Within the entries below, find the portion that opens with the line containing "for asymptotic endpoints" and closes with the line containing "(full asymmetric interval". Retype that portion exactly and only.

[Record extracts]

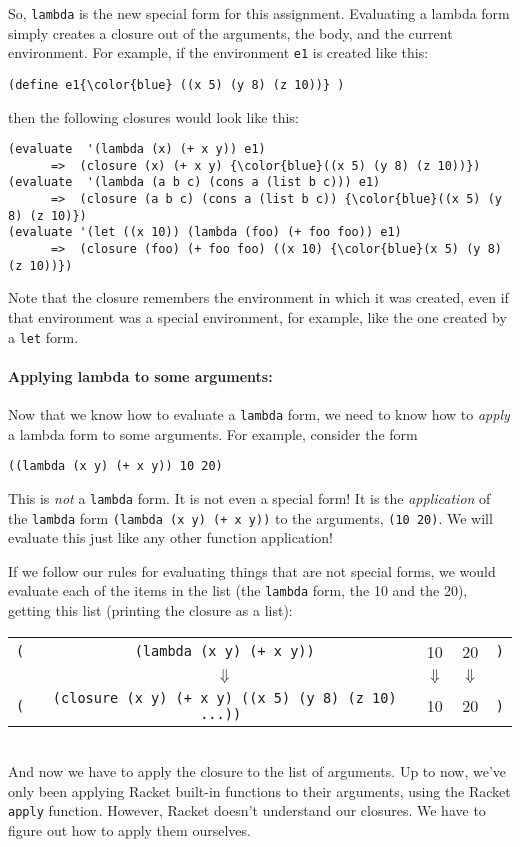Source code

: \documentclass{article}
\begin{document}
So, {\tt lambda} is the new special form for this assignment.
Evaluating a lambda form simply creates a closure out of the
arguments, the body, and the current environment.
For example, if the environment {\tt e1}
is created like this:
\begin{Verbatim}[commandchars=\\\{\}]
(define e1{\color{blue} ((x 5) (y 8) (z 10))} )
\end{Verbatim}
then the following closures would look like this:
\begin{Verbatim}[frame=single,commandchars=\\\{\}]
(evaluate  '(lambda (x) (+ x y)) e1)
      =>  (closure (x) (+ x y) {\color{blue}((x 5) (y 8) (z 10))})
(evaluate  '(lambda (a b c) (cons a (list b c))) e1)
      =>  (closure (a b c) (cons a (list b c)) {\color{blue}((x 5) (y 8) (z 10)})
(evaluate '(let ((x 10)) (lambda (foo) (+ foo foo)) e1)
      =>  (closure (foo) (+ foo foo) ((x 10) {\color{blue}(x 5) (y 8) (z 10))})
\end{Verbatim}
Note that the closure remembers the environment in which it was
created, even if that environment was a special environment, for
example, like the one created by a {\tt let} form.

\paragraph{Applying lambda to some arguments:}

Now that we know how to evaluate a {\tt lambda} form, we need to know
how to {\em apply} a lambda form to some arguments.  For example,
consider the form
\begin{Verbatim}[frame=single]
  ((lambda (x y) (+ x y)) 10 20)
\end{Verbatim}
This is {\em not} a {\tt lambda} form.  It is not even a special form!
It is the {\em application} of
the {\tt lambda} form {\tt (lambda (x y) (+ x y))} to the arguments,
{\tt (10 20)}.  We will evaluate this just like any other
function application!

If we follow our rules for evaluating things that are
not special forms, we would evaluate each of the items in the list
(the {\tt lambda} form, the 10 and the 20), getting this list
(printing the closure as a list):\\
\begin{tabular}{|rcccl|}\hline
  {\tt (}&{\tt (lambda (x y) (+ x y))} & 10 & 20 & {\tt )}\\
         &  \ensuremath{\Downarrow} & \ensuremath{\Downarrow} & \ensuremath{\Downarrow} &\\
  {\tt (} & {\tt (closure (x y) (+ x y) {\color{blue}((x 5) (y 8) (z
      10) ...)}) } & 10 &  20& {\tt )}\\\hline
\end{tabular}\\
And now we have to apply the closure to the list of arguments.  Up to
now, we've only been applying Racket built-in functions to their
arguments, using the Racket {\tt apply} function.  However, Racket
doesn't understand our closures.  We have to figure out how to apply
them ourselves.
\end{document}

[/Record extracts]
[Record extracts]

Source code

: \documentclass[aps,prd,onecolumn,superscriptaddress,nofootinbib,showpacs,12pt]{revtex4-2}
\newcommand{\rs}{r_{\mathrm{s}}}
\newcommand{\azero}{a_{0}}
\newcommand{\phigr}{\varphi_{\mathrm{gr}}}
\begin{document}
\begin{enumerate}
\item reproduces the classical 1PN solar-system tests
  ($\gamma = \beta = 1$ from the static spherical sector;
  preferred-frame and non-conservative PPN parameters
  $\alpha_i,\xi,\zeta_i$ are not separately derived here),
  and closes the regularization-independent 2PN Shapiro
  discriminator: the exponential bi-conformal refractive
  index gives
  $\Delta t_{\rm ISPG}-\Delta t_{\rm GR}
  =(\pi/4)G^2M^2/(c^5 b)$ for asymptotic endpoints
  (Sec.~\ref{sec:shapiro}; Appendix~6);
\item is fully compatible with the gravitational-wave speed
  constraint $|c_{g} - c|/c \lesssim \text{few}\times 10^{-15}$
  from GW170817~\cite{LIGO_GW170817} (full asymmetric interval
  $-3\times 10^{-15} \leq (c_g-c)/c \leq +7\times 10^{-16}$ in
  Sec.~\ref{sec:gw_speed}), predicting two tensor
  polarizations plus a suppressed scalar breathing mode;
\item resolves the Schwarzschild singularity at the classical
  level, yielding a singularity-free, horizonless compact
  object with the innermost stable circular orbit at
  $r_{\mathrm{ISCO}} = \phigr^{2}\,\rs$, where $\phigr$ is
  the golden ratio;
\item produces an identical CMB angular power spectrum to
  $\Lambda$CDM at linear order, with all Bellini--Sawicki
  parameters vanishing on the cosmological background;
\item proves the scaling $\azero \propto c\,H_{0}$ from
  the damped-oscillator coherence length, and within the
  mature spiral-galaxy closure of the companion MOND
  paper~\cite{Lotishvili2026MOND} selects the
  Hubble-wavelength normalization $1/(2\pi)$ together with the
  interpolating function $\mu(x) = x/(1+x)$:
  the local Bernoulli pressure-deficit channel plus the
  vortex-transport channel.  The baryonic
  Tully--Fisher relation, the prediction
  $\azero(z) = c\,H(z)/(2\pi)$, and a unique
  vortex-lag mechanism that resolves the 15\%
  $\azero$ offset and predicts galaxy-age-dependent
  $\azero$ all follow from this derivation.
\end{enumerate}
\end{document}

[/Record extracts]
[Record extracts]

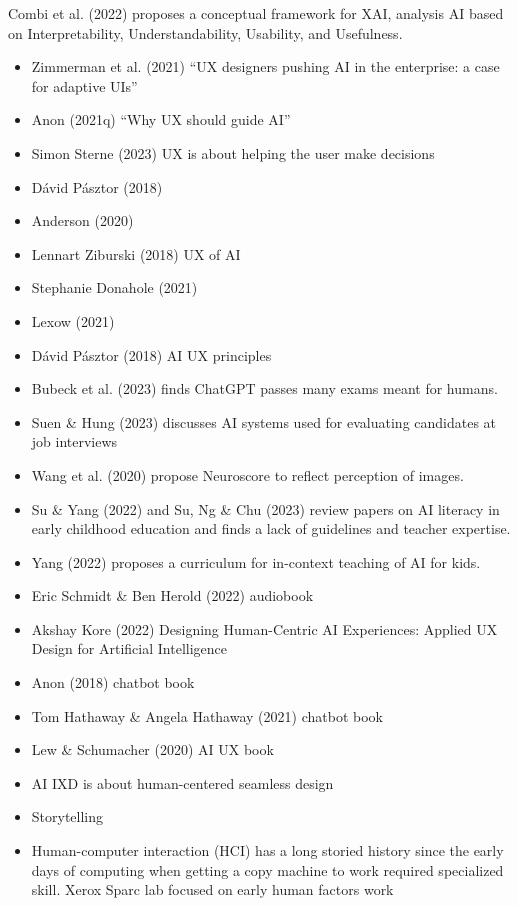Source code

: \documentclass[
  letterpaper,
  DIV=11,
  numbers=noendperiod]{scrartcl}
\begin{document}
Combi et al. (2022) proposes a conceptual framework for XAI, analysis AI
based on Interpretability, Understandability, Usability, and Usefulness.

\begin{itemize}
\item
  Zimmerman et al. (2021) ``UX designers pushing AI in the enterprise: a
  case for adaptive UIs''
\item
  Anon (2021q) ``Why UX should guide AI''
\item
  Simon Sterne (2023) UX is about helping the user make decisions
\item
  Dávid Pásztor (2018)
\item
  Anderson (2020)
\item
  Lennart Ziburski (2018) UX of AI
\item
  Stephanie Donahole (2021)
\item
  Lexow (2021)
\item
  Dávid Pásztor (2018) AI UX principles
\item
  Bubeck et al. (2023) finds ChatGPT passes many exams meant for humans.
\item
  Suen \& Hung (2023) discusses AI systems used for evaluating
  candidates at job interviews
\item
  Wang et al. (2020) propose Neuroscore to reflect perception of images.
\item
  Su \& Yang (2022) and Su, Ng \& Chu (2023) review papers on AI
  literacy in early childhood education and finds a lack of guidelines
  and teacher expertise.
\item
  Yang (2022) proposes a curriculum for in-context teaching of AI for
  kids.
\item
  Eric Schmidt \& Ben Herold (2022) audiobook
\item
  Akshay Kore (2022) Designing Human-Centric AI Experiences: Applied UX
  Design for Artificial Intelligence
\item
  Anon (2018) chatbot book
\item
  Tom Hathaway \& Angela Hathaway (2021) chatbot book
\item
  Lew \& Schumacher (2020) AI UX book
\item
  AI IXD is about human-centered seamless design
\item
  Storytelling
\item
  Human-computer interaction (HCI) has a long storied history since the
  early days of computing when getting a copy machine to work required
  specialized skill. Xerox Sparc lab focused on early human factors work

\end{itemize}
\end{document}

[/Record extracts]

(Solution):
  =(\pi/4)G^2M^2/(c^5 b)$ for asymptotic endpoints
  (Sec.~\ref{sec:shapiro}; Appendix~6);
\item is fully compatible with the gravitational-wave speed
  constraint $|c_{g} - c|/c \lesssim \text{few}\times 10^{-15}$
  from GW170817~\cite{LIGO_GW170817} (full asymmetric interval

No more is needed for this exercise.